Crecimiento y control microbiano

Alimentando al Microbio: Nutrición Celular
Debido a que las capacidades metabólicas de los microbios difieren, sus requerimientos
de nutrientes también son diferentes. Sin embargo, todos los microbios requieren un
conjunto central de nutrientes. Algunos nutrientes, llamados macronutrientes, se
requieren en grandes cantidades, mientras que otros, llamados micronutrientes, se
requieren en cantidades muy pequeñas. Comenzamos desglosando la célula para revelar
su composición química y luego consideramos los nutrientes que todas las células
requieren.
Composición Química de una Célula
Una sola célula de Escherichia coli pesa, en promedio, alrededor de 10-12 gramos, y
más del 75% de esa masa es agua. Sin embargo, al considerar la composición de las
células, es típico referirse al peso seco de la célula, que en el caso de E. coli es de
aproximadamente 184 * 10-15 gramos (184 femtogramos) por célula.
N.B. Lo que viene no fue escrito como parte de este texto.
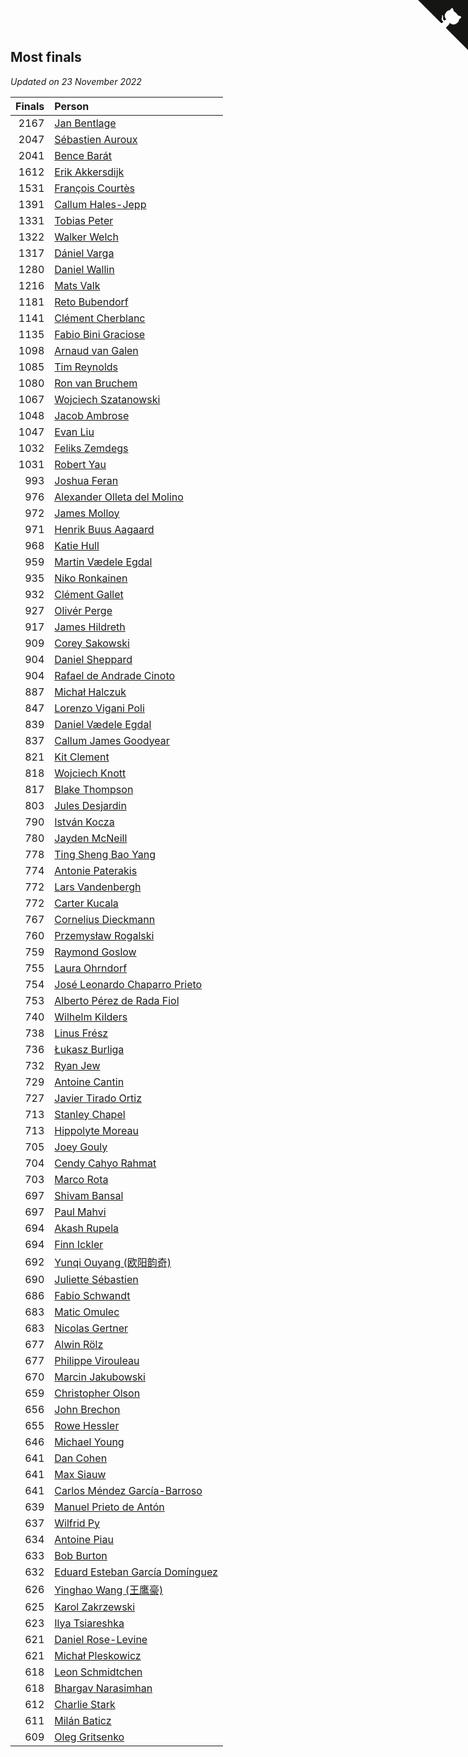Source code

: ## Most finals

*Updated on 23 November 2022*

| Finals | Person |
| ---: | :--- |
| 2167 | [Jan Bentlage](https://www.worldcubeassociation.org/persons/2010BENT01) |
| 2047 | [Sébastien Auroux](https://www.worldcubeassociation.org/persons/2008AURO01) |
| 2041 | [Bence Barát](https://www.worldcubeassociation.org/persons/2008BARA01) |
| 1612 | [Erik Akkersdijk](https://www.worldcubeassociation.org/persons/2005AKKE01) |
| 1531 | [François Courtès](https://www.worldcubeassociation.org/persons/2008COUR01) |
| 1391 | [Callum Hales-Jepp](https://www.worldcubeassociation.org/persons/2012HALE01) |
| 1331 | [Tobias Peter](https://www.worldcubeassociation.org/persons/2014PETE03) |
| 1322 | [Walker Welch](https://www.worldcubeassociation.org/persons/2011WELC01) |
| 1317 | [Dániel Varga](https://www.worldcubeassociation.org/persons/2008VARG01) |
| 1280 | [Daniel Wallin](https://www.worldcubeassociation.org/persons/2013WALL03) |
| 1216 | [Mats Valk](https://www.worldcubeassociation.org/persons/2007VALK01) |
| 1181 | [Reto Bubendorf](https://www.worldcubeassociation.org/persons/2012BUBE01) |
| 1141 | [Clément Cherblanc](https://www.worldcubeassociation.org/persons/2014CHER05) |
| 1135 | [Fabio Bini Graciose](https://www.worldcubeassociation.org/persons/2010GRAC02) |
| 1098 | [Arnaud van Galen](https://www.worldcubeassociation.org/persons/2006GALE01) |
| 1085 | [Tim Reynolds](https://www.worldcubeassociation.org/persons/2005REYN01) |
| 1080 | [Ron van Bruchem](https://www.worldcubeassociation.org/persons/2003BRUC01) |
| 1067 | [Wojciech Szatanowski](https://www.worldcubeassociation.org/persons/2011SZAT01) |
| 1048 | [Jacob Ambrose](https://www.worldcubeassociation.org/persons/2010AMBR01) |
| 1047 | [Evan Liu](https://www.worldcubeassociation.org/persons/2009LIUE01) |
| 1032 | [Feliks Zemdegs](https://www.worldcubeassociation.org/persons/2009ZEMD01) |
| 1031 | [Robert Yau](https://www.worldcubeassociation.org/persons/2009YAUR01) |
| 993 | [Joshua Feran](https://www.worldcubeassociation.org/persons/2011FERA01) |
| 976 | [Alexander Olleta del Molino](https://www.worldcubeassociation.org/persons/2008OLLE01) |
| 972 | [James Molloy](https://www.worldcubeassociation.org/persons/2011MOLL01) |
| 971 | [Henrik Buus Aagaard](https://www.worldcubeassociation.org/persons/2006BUUS01) |
| 968 | [Katie Hull](https://www.worldcubeassociation.org/persons/2010HULL01) |
| 959 | [Martin Vædele Egdal](https://www.worldcubeassociation.org/persons/2013EGDA02) |
| 935 | [Niko Ronkainen](https://www.worldcubeassociation.org/persons/2010RONK01) |
| 932 | [Clément Gallet](https://www.worldcubeassociation.org/persons/2004GALL02) |
| 927 | [Olivér Perge](https://www.worldcubeassociation.org/persons/2007PERG01) |
| 917 | [James Hildreth](https://www.worldcubeassociation.org/persons/2009HILD01) |
| 909 | [Corey Sakowski](https://www.worldcubeassociation.org/persons/2011SAKO01) |
| 904 | [Daniel Sheppard](https://www.worldcubeassociation.org/persons/2009SHEP01) |
| 904 | [Rafael de Andrade Cinoto](https://www.worldcubeassociation.org/persons/2007CINO01) |
| 887 | [Michał Halczuk](https://www.worldcubeassociation.org/persons/2006HALC01) |
| 847 | [Lorenzo Vigani Poli](https://www.worldcubeassociation.org/persons/2007POLI01) |
| 839 | [Daniel Vædele Egdal](https://www.worldcubeassociation.org/persons/2013EGDA01) |
| 837 | [Callum James Goodyear](https://www.worldcubeassociation.org/persons/2012GOOD02) |
| 821 | [Kit Clement](https://www.worldcubeassociation.org/persons/2008CLEM01) |
| 818 | [Wojciech Knott](https://www.worldcubeassociation.org/persons/2011KNOT01) |
| 817 | [Blake Thompson](https://www.worldcubeassociation.org/persons/2010THOM03) |
| 803 | [Jules Desjardin](https://www.worldcubeassociation.org/persons/2010DESJ01) |
| 790 | [István Kocza](https://www.worldcubeassociation.org/persons/2005KOCZ01) |
| 780 | [Jayden McNeill](https://www.worldcubeassociation.org/persons/2012MCNE01) |
| 778 | [Ting Sheng Bao Yang](https://www.worldcubeassociation.org/persons/2008BAOY01) |
| 774 | [Antonie Paterakis](https://www.worldcubeassociation.org/persons/2012PATE01) |
| 772 | [Lars Vandenbergh](https://www.worldcubeassociation.org/persons/2003VAND01) |
| 772 | [Carter Kucala](https://www.worldcubeassociation.org/persons/2015KUCA01) |
| 767 | [Cornelius Dieckmann](https://www.worldcubeassociation.org/persons/2009DIEC01) |
| 760 | [Przemysław Rogalski](https://www.worldcubeassociation.org/persons/2013ROGA02) |
| 759 | [Raymond Goslow](https://www.worldcubeassociation.org/persons/2014GOSL01) |
| 755 | [Laura Ohrndorf](https://www.worldcubeassociation.org/persons/2009OHRN01) |
| 754 | [José Leonardo Chaparro Prieto](https://www.worldcubeassociation.org/persons/2011CHAP01) |
| 753 | [Alberto Pérez de Rada Fiol](https://www.worldcubeassociation.org/persons/2011FIOL01) |
| 740 | [Wilhelm Kilders](https://www.worldcubeassociation.org/persons/2010KILD02) |
| 738 | [Linus Frész](https://www.worldcubeassociation.org/persons/2011FRES01) |
| 736 | [Łukasz Burliga](https://www.worldcubeassociation.org/persons/2013BURL01) |
| 732 | [Ryan Jew](https://www.worldcubeassociation.org/persons/2008JEWR01) |
| 729 | [Antoine Cantin](https://www.worldcubeassociation.org/persons/2010CANT02) |
| 727 | [Javier Tirado Ortiz](https://www.worldcubeassociation.org/persons/2009TIRA01) |
| 713 | [Stanley Chapel](https://www.worldcubeassociation.org/persons/2016CHAP04) |
| 713 | [Hippolyte Moreau](https://www.worldcubeassociation.org/persons/2008MORE02) |
| 705 | [Joey Gouly](https://www.worldcubeassociation.org/persons/2007GOUL01) |
| 704 | [Cendy Cahyo Rahmat](https://www.worldcubeassociation.org/persons/2010RAHM02) |
| 703 | [Marco Rota](https://www.worldcubeassociation.org/persons/2009ROTA01) |
| 697 | [Shivam Bansal](https://www.worldcubeassociation.org/persons/2011BANS02) |
| 697 | [Paul Mahvi](https://www.worldcubeassociation.org/persons/2012MAHV01) |
| 694 | [Akash Rupela](https://www.worldcubeassociation.org/persons/2012RUPE01) |
| 694 | [Finn Ickler](https://www.worldcubeassociation.org/persons/2012ICKL01) |
| 692 | [Yunqi Ouyang (欧阳韵奇)](https://www.worldcubeassociation.org/persons/2007YUNQ01) |
| 690 | [Juliette Sébastien](https://www.worldcubeassociation.org/persons/2014SEBA01) |
| 686 | [Fabio Schwandt](https://www.worldcubeassociation.org/persons/2014SCHW02) |
| 683 | [Matic Omulec](https://www.worldcubeassociation.org/persons/2010OMUL02) |
| 683 | [Nicolas Gertner](https://www.worldcubeassociation.org/persons/2013GERT01) |
| 677 | [Alwin Rölz](https://www.worldcubeassociation.org/persons/2016ROLZ01) |
| 677 | [Philippe Virouleau](https://www.worldcubeassociation.org/persons/2008VIRO01) |
| 670 | [Marcin Jakubowski](https://www.worldcubeassociation.org/persons/2007JAKU01) |
| 659 | [Christopher Olson](https://www.worldcubeassociation.org/persons/2009OLSO01) |
| 656 | [John Brechon](https://www.worldcubeassociation.org/persons/2010BREC01) |
| 655 | [Rowe Hessler](https://www.worldcubeassociation.org/persons/2007HESS01) |
| 646 | [Michael Young](https://www.worldcubeassociation.org/persons/2008YOUN02) |
| 641 | [Dan Cohen](https://www.worldcubeassociation.org/persons/2007COHE01) |
| 641 | [Max Siauw](https://www.worldcubeassociation.org/persons/2017SIAU02) |
| 641 | [Carlos Méndez García-Barroso](https://www.worldcubeassociation.org/persons/2010GARC02) |
| 639 | [Manuel Prieto de Antón](https://www.worldcubeassociation.org/persons/2015ANTO04) |
| 637 | [Wilfrid Py](https://www.worldcubeassociation.org/persons/2016PYWI01) |
| 634 | [Antoine Piau](https://www.worldcubeassociation.org/persons/2008PIAU01) |
| 633 | [Bob Burton](https://www.worldcubeassociation.org/persons/2003BURT01) |
| 632 | [Eduard Esteban García Domínguez](https://www.worldcubeassociation.org/persons/2011EDUA01) |
| 626 | [Yinghao Wang (王鹰豪)](https://www.worldcubeassociation.org/persons/2010WANG07) |
| 625 | [Karol Zakrzewski](https://www.worldcubeassociation.org/persons/2014ZAKR01) |
| 623 | [Ilya Tsiareshka](https://www.worldcubeassociation.org/persons/2012TERE01) |
| 621 | [Daniel Rose-Levine](https://www.worldcubeassociation.org/persons/2015ROSE01) |
| 621 | [Michał Pleskowicz](https://www.worldcubeassociation.org/persons/2009PLES01) |
| 618 | [Leon Schmidtchen](https://www.worldcubeassociation.org/persons/2010SCHM01) |
| 618 | [Bhargav Narasimhan](https://www.worldcubeassociation.org/persons/2011NARA02) |
| 612 | [Charlie Stark](https://www.worldcubeassociation.org/persons/2014STAR05) |
| 611 | [Milán Baticz](https://www.worldcubeassociation.org/persons/2005BATI01) |
| 609 | [Oleg Gritsenko](https://www.worldcubeassociation.org/persons/2011GRIT01) |


<a href="https://github.com/JustinTimeCuber/wca_statistics" class="github-corner" aria-label="View source on Github"><svg width="80" height="80" viewBox="0 0 250 250" style="fill:#151513; color:#fff; position: absolute; top: 0; border: 0; right: 0;" aria-hidden="true"><path d="M0,0 L115,115 L130,115 L142,142 L250,250 L250,0 Z"></path><path d="M128.3,109.0 C113.8,99.7 119.0,89.6 119.0,89.6 C122.0,82.7 120.5,78.6 120.5,78.6 C119.2,72.0 123.4,76.3 123.4,76.3 C127.3,80.9 125.5,87.3 125.5,87.3 C122.9,97.6 130.6,101.9 134.4,103.2" fill="currentColor" style="transform-origin: 130px 106px;" class="octo-arm"></path><path d="M115.0,115.0 C114.9,115.1 118.7,116.5 119.8,115.4 L133.7,101.6 C136.9,99.2 139.9,98.4 142.2,98.6 C133.8,88.0 127.5,74.4 143.8,58.0 C148.5,53.4 154.0,51.2 159.7,51.0 C160.3,49.4 163.2,43.6 171.4,40.1 C171.4,40.1 176.1,42.5 178.8,56.2 C183.1,58.6 187.2,61.8 190.9,65.4 C194.5,69.0 197.7,73.2 200.1,77.6 C213.8,80.2 216.3,84.9 216.3,84.9 C212.7,93.1 206.9,96.0 205.4,96.6 C205.1,102.4 203.0,107.8 198.3,112.5 C181.9,128.9 168.3,122.5 157.7,114.1 C157.9,116.9 156.7,120.9 152.7,124.9 L141.0,136.5 C139.8,137.7 141.6,141.9 141.8,141.8 Z" fill="currentColor" class="octo-body"></path></svg></a><style>.github-corner:hover .octo-arm{animation:octocat-wave 560ms ease-in-out}@keyframes octocat-wave{0%,100%{transform:rotate(0)}20%,60%{transform:rotate(-25deg)}40%,80%{transform:rotate(10deg)}}@media (max-width:500px){.github-corner:hover .octo-arm{animation:none}.github-corner .octo-arm{animation:octocat-wave 560ms ease-in-out}}</style>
Solo un puñado de elementos químicos predominan en los sistemas vivos. Los
elementos carbono (C), oxígeno (O), nitrógeno (N), hidrógeno (H), fósforo (P) y azufre
(S) representan aproximadamente el 96% del peso seco de una célula bacteriana
promedio (Figura 4.1), y estos seis elementos son requeridos universalmente por todas
las formas de vida. El siguiente 3.7% del peso de una célula se compone de potasio (K),
sodio (Na), calcio (Ca), magnesio (Mg), cloro (Cl) y hierro (Fe) (Figura 4.1c), y estos
elementos son requeridos por la mayoría (pero no todos) de los microorganismos.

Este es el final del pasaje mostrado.